Well, sort of. I feel that something like Interplanetary File System (IPFS) should have been the original web. Or at least, after BitTorrent arrived, we should have all moved to content-addressable memories because they automatically handle caching and scaling. That would have required solving circles of trust with potential improvements to SSL certificates so that they don't require a central authority, like a distributed version of letsencrypt.org. It also would have needed improvements to DNS for making domain-data pairs instead of domain-IP. And at the very least, IPv6 should have improved UDP so that it "just works" everywhere and doesn't have to deal with NAT hole punching. That stuff represents the real work of rolling out a true P2P internet.

Since we did none of that, we cemented the centralized web we have today, full of walled gardens funding the copyright nanny state. So that people are so aghast at seeing the real internet running on stuff like TikTok that their first instinct is to ban it.

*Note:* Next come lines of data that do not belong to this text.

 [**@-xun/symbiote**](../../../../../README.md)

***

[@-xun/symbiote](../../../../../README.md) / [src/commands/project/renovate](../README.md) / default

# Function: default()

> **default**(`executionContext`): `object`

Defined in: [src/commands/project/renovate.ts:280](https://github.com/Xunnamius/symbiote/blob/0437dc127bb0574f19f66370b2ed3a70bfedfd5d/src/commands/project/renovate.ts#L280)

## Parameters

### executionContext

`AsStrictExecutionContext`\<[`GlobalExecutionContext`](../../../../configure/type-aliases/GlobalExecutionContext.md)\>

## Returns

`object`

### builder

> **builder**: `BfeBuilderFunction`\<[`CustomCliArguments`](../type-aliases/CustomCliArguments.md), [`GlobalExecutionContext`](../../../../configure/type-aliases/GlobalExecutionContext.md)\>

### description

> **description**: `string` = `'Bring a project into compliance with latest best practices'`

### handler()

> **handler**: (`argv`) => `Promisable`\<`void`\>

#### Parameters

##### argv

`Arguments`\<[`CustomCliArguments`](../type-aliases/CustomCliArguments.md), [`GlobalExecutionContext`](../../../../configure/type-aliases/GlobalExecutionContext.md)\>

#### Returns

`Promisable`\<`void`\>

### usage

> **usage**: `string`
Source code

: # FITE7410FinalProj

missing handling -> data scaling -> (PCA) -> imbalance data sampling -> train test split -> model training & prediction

To me, it feels like we're living under a bizarro version of the internet, so far removed from its academic/declarative/data-driven roots that it's almost unrecognizable. Javascript is just distributed async desktop programming now, reminiscent of the C++ days of the late 1980s, complete with all of the nondeterminism that we worked so hard to get away from. Paid services like Cloudflare and 5G are a symptom of that inside-the-box thinking. If we had real distributed P2P through our routers and cell phones, we probably wouldn't need ISPs today, because we'd be accustomed to gigabit download speeds and would only perceive long distance as slow and worth paying for. In which case, maybe the government should pay to maintain the backbone and perhaps satellite internet like Starlink. Which would be a good thing IMHO, because at least there would be oversight and we wouldn't have to worry about billionaire narcissists making the satellites highly reflective and visible to the naked eye, like carving a McDonalds sign on the moon.